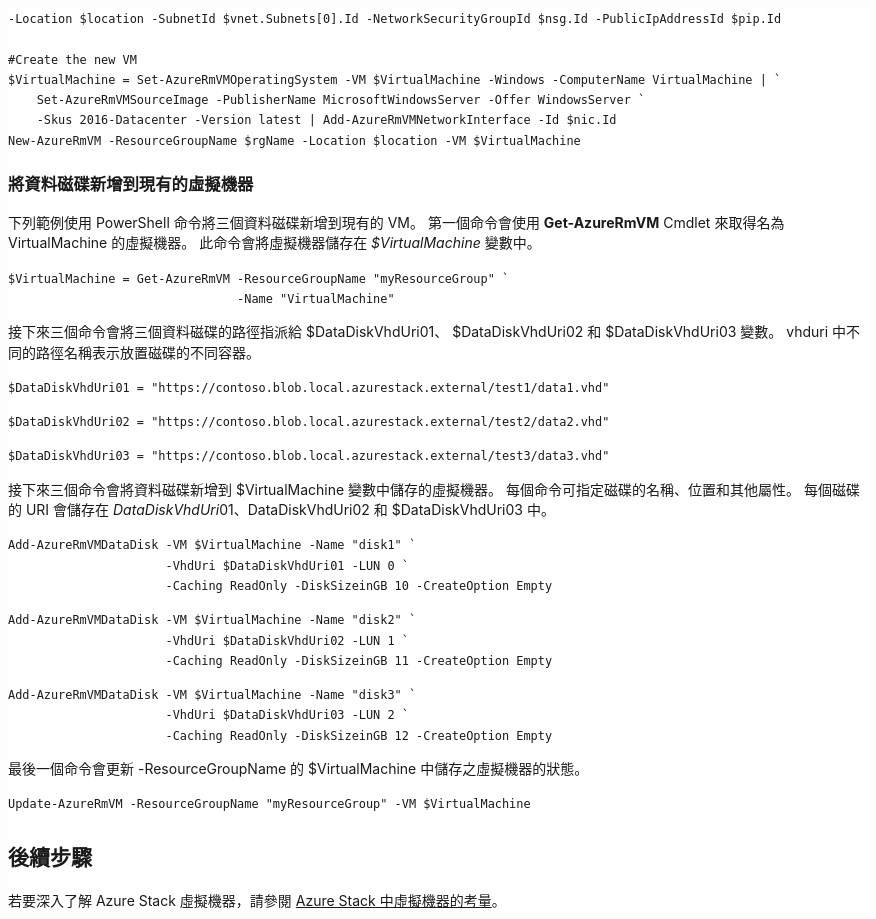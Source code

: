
   ```
  -Location $location -SubnetId $vnet.Subnets[0].Id -NetworkSecurityGroupId $nsg.Id -PublicIpAddressId $pip.Id

  #Create the new VM
  $VirtualMachine = Set-AzureRmVMOperatingSystem -VM $VirtualMachine -Windows -ComputerName VirtualMachine | `
      Set-AzureRmVMSourceImage -PublisherName MicrosoftWindowsServer -Offer WindowsServer `
      -Skus 2016-Datacenter -Version latest | Add-AzureRmVMNetworkInterface -Id $nic.Id
  New-AzureRmVM -ResourceGroupName $rgName -Location $location -VM $VirtualMachine
  ```



### <a name="add-data-disks-to-an-existing-virtual-machine"></a>將資料磁碟新增到現有的虛擬機器
下列範例使用 PowerShell 命令將三個資料磁碟新增到現有的 VM。
第一個命令會使用 **Get-AzureRmVM** Cmdlet 來取得名為 VirtualMachine 的虛擬機器。 此命令會將虛擬機器儲存在 *$VirtualMachine* 變數中。
  ```
  $VirtualMachine = Get-AzureRmVM -ResourceGroupName "myResourceGroup" `
                                  -Name "VirtualMachine"
  ```
接下來三個命令會將三個資料磁碟的路徑指派給 $DataDiskVhdUri01、 $DataDiskVhdUri02 和 $DataDiskVhdUri03 變數。  vhduri 中不同的路徑名稱表示放置磁碟的不同容器。
  ```
  $DataDiskVhdUri01 = "https://contoso.blob.local.azurestack.external/test1/data1.vhd"
  ```
  ```
  $DataDiskVhdUri02 = "https://contoso.blob.local.azurestack.external/test2/data2.vhd"
  ```
  ```
  $DataDiskVhdUri03 = "https://contoso.blob.local.azurestack.external/test3/data3.vhd"
  ```


  接下來三個命令會將資料磁碟新增到 $VirtualMachine 變數中儲存的虛擬機器。 每個命令可指定磁碟的名稱、位置和其他屬性。 每個磁碟的 URI 會儲存在 $DataDiskVhdUri01、$DataDiskVhdUri02 和 $DataDiskVhdUri03 中。
  ```
  Add-AzureRmVMDataDisk -VM $VirtualMachine -Name "disk1" `
                        -VhdUri $DataDiskVhdUri01 -LUN 0 `
                        -Caching ReadOnly -DiskSizeinGB 10 -CreateOption Empty
  ```
  ```
  Add-AzureRmVMDataDisk -VM $VirtualMachine -Name "disk2" `
                        -VhdUri $DataDiskVhdUri02 -LUN 1 `
                        -Caching ReadOnly -DiskSizeinGB 11 -CreateOption Empty
  ```
  ```
  Add-AzureRmVMDataDisk -VM $VirtualMachine -Name "disk3" `
                        -VhdUri $DataDiskVhdUri03 -LUN 2 `
                        -Caching ReadOnly -DiskSizeinGB 12 -CreateOption Empty
  ```


  最後一個命令會更新 -ResourceGroupName 的 $VirtualMachine 中儲存之虛擬機器的狀態。
  ```
  Update-AzureRmVM -ResourceGroupName "myResourceGroup" -VM $VirtualMachine
  ```


## <a name="next-steps"></a>後續步驟
若要深入了解 Azure Stack 虛擬機器，請參閱 [Azure Stack 中虛擬機器的考量](https://docs.microsoft.com/azure/azure-stack/user/azure-stack-vm-considerations)。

══════

- [YOUR OBJECTIVE]: Write out the data above in full and exactly, but without the pictures.

- [TASK RESPONSE]:
Source code

:
   ```
  -Location $location -SubnetId $vnet.Subnets[0].Id -NetworkSecurityGroupId $nsg.Id -PublicIpAddressId $pip.Id

  #Create the new VM
  $VirtualMachine = Set-AzureRmVMOperatingSystem -VM $VirtualMachine -Windows -ComputerName VirtualMachine | `
      Set-AzureRmVMSourceImage -PublisherName MicrosoftWindowsServer -Offer WindowsServer `
      -Skus 2016-Datacenter -Version latest | Add-AzureRmVMNetworkInterface -Id $nic.Id
  New-AzureRmVM -ResourceGroupName $rgName -Location $location -VM $VirtualMachine
  ```



### <a name="add-data-disks-to-an-existing-virtual-machine"></a>將資料磁碟新增到現有的虛擬機器
下列範例使用 PowerShell 命令將三個資料磁碟新增到現有的 VM。
第一個命令會使用 **Get-AzureRmVM** Cmdlet 來取得名為 VirtualMachine 的虛擬機器。 此命令會將虛擬機器儲存在 *$VirtualMachine* 變數中。
  ```
  $VirtualMachine = Get-AzureRmVM -ResourceGroupName "myResourceGroup" `
                                  -Name "VirtualMachine"
  ```
接下來三個命令會將三個資料磁碟的路徑指派給 $DataDiskVhdUri01、 $DataDiskVhdUri02 和 $DataDiskVhdUri03 變數。  vhduri 中不同的路徑名稱表示放置磁碟的不同容器。
  ```
  $DataDiskVhdUri01 = "https://contoso.blob.local.azurestack.external/test1/data1.vhd"
  ```
  ```
  $DataDiskVhdUri02 = "https://contoso.blob.local.azurestack.external/test2/data2.vhd"
  ```
  ```
  $DataDiskVhdUri03 = "https://contoso.blob.local.azurestack.external/test3/data3.vhd"
  ```


  接下來三個命令會將資料磁碟新增到 $VirtualMachine 變數中儲存的虛擬機器。 每個命令可指定磁碟的名稱、位置和其他屬性。 每個磁碟的 URI 會儲存在 $DataDiskVhdUri01、$DataDiskVhdUri02 和 $DataDiskVhdUri03 中。
  ```
  Add-AzureRmVMDataDisk -VM $VirtualMachine -Name "disk1" `
                        -VhdUri $DataDiskVhdUri01 -LUN 0 `
                        -Caching ReadOnly -DiskSizeinGB 10 -CreateOption Empty
  ```
  ```
  Add-AzureRmVMDataDisk -VM $VirtualMachine -Name "disk2" `
                        -VhdUri $DataDiskVhdUri02 -LUN 1 `
                        -Caching ReadOnly -DiskSizeinGB 11 -CreateOption Empty
  ```
  ```
  Add-AzureRmVMDataDisk -VM $VirtualMachine -Name "disk3" `
                        -VhdUri $DataDiskVhdUri03 -LUN 2 `
                        -Caching ReadOnly -DiskSizeinGB 12 -CreateOption Empty
  ```


  最後一個命令會更新 -ResourceGroupName 的 $VirtualMachine 中儲存之虛擬機器的狀態。
  ```
  Update-AzureRmVM -ResourceGroupName "myResourceGroup" -VM $VirtualMachine
  ```


## <a name="next-steps"></a>後續步驟
若要深入了解 Azure Stack 虛擬機器，請參閱 [Azure Stack 中虛擬機器的考量](https://docs.microsoft.com/azure/azure-stack/user/azure-stack-vm-considerations)。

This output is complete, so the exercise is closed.